‘Mounty’ Longfield was an MP for 42 years. He was first returned to the Irish parliament by his cousin Richard, who later became Lord Longueville, on account of his political and personal interest in Cork. Later he abandoned his military career and looked to civil employment in the county. In 1792 he took on lucrative revenue duties; in 1797 he captured one of the prestigious city seats at considerable personal expense and in 1799 was promoted to the revenue board with a salary rise of £500. From the early 1780s he consistently supported the Irish administration and continued to do so during the Union debates, his cousin claiming that the family had been convinced of the ‘utility and necessity of the measure’ by Lord Westmorland and Pitt.

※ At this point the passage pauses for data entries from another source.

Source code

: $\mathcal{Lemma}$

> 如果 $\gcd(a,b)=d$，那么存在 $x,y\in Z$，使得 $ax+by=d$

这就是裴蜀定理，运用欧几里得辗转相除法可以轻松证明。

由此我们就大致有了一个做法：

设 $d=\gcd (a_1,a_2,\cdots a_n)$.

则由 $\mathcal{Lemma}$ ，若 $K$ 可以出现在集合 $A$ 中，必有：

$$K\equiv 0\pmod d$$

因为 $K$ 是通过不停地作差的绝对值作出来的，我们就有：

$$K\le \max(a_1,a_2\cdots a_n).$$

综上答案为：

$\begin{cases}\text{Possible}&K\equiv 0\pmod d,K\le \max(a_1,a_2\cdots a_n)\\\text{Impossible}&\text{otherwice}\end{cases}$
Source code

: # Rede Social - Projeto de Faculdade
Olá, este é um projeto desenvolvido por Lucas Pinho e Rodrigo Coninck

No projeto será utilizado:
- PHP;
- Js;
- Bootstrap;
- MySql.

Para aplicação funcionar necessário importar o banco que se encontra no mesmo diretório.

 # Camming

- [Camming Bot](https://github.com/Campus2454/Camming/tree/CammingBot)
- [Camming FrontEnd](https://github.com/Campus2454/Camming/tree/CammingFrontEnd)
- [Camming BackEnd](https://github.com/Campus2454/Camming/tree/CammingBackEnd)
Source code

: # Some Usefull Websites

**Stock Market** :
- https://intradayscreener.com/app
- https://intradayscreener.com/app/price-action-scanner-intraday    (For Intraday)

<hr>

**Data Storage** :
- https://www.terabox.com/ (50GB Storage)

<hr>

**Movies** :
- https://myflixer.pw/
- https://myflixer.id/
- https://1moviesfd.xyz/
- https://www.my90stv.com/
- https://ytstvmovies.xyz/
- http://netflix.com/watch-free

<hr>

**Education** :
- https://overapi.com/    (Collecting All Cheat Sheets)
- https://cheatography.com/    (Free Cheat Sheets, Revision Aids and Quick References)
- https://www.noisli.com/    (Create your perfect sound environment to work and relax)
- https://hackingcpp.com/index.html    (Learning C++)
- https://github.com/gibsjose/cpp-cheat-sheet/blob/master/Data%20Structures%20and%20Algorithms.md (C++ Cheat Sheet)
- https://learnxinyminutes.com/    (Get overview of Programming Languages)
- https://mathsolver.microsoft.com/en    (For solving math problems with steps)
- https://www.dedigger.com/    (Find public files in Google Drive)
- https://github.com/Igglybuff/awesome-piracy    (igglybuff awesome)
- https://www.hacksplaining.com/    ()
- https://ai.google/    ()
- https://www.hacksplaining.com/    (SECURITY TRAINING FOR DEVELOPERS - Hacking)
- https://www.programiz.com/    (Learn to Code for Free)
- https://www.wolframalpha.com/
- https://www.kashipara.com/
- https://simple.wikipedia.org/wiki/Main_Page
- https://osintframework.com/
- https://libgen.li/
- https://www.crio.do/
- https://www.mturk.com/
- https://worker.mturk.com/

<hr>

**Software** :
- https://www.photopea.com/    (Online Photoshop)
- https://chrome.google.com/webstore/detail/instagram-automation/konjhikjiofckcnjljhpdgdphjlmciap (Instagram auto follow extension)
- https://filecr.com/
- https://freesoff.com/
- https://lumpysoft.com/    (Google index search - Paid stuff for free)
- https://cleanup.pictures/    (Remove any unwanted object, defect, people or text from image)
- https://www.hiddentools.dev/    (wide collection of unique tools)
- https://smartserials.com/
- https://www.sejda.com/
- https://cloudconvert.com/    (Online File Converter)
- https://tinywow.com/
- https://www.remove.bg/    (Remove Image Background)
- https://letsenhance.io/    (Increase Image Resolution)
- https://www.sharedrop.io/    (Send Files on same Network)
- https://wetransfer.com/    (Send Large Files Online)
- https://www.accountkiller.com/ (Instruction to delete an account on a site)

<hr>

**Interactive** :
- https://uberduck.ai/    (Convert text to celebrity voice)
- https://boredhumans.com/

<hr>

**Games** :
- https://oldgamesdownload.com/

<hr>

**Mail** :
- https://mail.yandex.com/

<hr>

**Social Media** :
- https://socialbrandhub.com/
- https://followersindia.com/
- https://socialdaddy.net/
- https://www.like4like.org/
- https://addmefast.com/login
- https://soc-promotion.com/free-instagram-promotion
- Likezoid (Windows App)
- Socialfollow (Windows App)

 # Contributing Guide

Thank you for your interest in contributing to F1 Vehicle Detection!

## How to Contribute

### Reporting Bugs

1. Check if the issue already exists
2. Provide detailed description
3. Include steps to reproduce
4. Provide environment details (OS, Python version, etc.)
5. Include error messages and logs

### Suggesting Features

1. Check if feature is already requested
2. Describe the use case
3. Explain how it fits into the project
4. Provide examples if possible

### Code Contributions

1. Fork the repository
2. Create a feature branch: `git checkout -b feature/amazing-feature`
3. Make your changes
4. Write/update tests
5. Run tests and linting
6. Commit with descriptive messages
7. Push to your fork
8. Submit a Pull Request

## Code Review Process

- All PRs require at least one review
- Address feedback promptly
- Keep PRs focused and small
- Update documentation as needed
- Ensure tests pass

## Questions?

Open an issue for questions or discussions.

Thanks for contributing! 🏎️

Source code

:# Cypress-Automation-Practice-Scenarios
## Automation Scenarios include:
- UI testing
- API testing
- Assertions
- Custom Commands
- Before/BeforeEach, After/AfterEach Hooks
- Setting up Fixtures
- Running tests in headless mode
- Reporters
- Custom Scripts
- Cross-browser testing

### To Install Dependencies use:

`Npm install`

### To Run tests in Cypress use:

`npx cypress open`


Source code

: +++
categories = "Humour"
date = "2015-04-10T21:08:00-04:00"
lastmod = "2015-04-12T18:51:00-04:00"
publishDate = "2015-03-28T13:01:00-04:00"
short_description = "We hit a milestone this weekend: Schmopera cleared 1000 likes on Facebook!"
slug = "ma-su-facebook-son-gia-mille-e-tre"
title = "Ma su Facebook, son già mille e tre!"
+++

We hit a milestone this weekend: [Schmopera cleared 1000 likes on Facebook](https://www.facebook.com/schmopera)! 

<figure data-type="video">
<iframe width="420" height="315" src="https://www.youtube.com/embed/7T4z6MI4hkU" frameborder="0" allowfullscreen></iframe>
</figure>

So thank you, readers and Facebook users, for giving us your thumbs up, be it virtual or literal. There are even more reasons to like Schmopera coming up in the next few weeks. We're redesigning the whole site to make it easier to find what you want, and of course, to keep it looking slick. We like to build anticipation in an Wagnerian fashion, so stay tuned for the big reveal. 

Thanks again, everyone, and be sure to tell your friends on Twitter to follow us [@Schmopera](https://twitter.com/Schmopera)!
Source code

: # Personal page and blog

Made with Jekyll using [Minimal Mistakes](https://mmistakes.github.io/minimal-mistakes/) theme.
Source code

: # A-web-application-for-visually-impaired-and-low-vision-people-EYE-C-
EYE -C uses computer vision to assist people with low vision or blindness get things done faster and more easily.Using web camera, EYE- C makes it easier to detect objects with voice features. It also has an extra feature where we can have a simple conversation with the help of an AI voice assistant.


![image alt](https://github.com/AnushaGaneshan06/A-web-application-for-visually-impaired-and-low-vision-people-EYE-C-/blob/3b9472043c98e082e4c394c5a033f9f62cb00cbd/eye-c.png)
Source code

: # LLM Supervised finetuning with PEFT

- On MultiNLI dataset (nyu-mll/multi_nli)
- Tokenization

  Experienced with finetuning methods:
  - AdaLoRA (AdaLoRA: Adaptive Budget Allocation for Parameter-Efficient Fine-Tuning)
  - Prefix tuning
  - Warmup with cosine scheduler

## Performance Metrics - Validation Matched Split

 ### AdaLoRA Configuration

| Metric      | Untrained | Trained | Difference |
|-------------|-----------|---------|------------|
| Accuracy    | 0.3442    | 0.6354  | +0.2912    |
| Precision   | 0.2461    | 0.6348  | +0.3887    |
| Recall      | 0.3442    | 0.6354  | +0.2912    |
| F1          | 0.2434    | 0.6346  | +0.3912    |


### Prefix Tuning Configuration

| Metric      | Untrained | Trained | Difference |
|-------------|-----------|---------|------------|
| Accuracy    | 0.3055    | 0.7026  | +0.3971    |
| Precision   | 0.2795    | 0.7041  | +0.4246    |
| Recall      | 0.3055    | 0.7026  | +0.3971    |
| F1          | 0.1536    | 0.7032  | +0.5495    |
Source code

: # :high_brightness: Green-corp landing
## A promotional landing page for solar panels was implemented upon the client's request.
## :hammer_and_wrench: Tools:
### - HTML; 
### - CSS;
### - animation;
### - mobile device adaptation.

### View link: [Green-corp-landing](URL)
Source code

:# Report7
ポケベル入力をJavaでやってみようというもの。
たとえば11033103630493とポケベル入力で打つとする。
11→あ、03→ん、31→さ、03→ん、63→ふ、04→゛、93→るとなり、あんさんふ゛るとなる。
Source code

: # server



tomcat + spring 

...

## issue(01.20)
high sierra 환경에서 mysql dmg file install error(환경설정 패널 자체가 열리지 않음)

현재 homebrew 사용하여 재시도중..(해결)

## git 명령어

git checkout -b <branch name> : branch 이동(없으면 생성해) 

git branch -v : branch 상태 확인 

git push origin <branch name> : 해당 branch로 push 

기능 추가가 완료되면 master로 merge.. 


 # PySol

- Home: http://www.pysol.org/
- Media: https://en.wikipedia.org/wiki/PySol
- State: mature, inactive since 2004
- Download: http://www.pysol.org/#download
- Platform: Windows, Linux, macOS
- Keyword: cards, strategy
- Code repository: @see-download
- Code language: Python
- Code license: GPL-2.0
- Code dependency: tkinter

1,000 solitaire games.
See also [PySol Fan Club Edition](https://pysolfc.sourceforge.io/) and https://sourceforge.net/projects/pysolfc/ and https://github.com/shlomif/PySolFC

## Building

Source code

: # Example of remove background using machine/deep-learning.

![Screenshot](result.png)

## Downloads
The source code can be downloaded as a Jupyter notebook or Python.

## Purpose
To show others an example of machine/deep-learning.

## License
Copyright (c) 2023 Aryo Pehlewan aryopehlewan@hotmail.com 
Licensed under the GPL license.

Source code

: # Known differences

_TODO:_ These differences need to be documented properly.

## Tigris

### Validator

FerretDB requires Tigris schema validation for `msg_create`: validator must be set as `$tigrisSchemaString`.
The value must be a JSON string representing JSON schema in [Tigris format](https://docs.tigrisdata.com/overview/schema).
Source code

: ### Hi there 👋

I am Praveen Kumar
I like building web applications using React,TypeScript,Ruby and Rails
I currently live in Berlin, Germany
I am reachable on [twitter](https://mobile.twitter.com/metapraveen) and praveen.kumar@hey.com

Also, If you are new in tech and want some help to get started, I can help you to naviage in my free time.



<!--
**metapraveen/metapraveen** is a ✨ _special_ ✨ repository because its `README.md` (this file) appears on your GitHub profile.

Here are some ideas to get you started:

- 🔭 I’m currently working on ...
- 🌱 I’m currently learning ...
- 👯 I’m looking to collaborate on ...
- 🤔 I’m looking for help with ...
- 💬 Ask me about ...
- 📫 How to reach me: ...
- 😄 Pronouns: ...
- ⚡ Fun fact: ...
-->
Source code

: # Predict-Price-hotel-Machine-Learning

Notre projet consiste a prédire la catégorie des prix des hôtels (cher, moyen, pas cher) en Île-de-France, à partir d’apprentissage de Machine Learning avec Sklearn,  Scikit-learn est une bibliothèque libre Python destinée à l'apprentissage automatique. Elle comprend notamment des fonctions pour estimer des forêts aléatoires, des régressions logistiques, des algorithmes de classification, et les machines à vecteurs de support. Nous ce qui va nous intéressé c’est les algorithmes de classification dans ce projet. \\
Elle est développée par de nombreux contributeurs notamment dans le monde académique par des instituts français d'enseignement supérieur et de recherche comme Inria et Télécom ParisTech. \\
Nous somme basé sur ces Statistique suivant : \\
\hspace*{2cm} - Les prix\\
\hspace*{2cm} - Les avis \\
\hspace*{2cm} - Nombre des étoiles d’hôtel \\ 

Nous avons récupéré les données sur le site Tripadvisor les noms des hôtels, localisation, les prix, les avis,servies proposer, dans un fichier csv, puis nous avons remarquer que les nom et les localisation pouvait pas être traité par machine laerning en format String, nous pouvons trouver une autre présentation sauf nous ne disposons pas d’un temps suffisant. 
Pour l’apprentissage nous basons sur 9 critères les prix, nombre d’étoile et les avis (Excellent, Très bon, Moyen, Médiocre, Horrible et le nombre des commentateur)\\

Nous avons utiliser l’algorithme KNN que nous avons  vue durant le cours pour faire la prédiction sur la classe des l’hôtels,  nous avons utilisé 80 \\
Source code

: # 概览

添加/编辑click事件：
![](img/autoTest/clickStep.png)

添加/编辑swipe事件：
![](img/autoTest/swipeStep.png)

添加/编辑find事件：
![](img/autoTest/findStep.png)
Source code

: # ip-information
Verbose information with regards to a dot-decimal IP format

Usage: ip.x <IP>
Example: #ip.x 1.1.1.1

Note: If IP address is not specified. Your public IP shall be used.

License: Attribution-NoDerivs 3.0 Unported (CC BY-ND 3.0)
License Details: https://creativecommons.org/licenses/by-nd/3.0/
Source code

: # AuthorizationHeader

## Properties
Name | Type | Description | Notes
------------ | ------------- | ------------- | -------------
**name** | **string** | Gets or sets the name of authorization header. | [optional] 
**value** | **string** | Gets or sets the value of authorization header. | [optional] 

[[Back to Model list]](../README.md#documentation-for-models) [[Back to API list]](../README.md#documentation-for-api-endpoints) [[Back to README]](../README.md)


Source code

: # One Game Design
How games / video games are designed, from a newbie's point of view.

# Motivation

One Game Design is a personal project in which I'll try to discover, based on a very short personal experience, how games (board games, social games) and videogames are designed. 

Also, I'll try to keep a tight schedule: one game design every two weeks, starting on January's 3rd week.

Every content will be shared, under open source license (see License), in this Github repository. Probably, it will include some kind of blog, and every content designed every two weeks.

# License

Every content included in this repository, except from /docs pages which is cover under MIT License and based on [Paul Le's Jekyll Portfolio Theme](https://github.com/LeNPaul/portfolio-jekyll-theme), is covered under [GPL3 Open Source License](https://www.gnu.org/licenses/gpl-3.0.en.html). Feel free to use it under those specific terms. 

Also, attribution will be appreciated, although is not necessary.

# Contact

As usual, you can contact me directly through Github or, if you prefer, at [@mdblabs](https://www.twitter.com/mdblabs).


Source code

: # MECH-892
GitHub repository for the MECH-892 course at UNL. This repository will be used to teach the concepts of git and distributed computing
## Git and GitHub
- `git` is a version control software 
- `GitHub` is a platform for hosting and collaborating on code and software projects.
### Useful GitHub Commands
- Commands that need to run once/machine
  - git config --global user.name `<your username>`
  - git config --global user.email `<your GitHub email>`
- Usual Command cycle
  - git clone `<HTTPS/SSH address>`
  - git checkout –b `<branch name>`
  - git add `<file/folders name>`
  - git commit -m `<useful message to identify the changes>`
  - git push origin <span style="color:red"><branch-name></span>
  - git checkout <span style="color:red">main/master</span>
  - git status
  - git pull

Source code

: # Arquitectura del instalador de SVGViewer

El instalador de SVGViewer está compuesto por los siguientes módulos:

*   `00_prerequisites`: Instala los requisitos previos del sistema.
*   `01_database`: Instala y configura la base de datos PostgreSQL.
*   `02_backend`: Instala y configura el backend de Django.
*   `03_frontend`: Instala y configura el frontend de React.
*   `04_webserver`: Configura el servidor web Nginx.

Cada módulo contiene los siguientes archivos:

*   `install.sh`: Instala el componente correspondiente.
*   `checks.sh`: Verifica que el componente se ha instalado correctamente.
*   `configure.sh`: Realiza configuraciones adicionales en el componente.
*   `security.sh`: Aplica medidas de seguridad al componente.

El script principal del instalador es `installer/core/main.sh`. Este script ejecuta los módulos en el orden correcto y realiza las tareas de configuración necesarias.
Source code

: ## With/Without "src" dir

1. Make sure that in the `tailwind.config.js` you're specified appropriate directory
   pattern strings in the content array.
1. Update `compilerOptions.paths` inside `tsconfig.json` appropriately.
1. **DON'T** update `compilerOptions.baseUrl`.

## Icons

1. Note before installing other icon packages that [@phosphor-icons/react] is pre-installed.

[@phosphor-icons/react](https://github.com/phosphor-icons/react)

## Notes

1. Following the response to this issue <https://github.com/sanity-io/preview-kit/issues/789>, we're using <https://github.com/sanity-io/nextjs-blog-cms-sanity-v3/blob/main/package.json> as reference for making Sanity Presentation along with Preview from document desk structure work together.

As Cork retained two Members after the Union, Longfield’s passage to Westminster was relatively smooth. The only substantial difference the measure made to his circumstances was that by reducing the number of Irish offices tenable with a parliamentary seat it obliged him to resign from the revenue board. His place was taken by his son Richard, though he also had hopes of a place compatible with a seat in Parliament worth £1,400 a year, which did not materialize.
In company with Lord Longueville, Longfield, who first spoke in justification of martial law in Ireland, 16 Mar. 1801, supported both Addington and Pitt (1801-6) except, according to an inaccurate report, on the question of the Prince of Wales’s revenue, 31 Mar. 1802, and certainly on the Irish spirits warehousing bill, 12 and 13 July 1804, which he opposed on behalf of his constituents. He opposed the Grenville ministry 1806-7. As a result of his opposition to the repeal of Pitt’s Additional Force Act, Lord Grenville and Fox suggested disciplinary action and Longfield’s brother was dismissed from the revenue board. As soon as Lord Grenville was himself dismissed in 1807, Longfield offered his services to the Duke of Portland and successfully requested that his brother be restored to his office.
Longfield gave consistent support to both the Portland and Perceval ministries
Longfield continued to support government, but in his absence from Cork became increasingly touchy about his monopoly of patronage there and in February 1818 informed Peel that he could not continue to support Colthurst without further damaging his interest and his purse. Finding Colthurst strongly supported by government, he made a desperate bid to secure himself by wooing Catholic support, which was given in the first instance to Hely Hutchinson. Considering that he had invariably voted against Catholic claims in Parliament, it was a faux pas. He lost his seat. Hearing of his admission ‘into the bosom of the Holy Mother Church’, Peel commented that it was a ‘most extraordinary and discreditable defection from the cause which he has always supported, and on his consistency in the support of which all the character he had as a public man depended’. Longfield wrote ruefully, 14 July 1818, ‘I have been a most strenuous supporter of the present ministry ever since their formation, Sir Nicholas [Colthurst] only a few years ... I hope your new friend will be as steady as I have been.’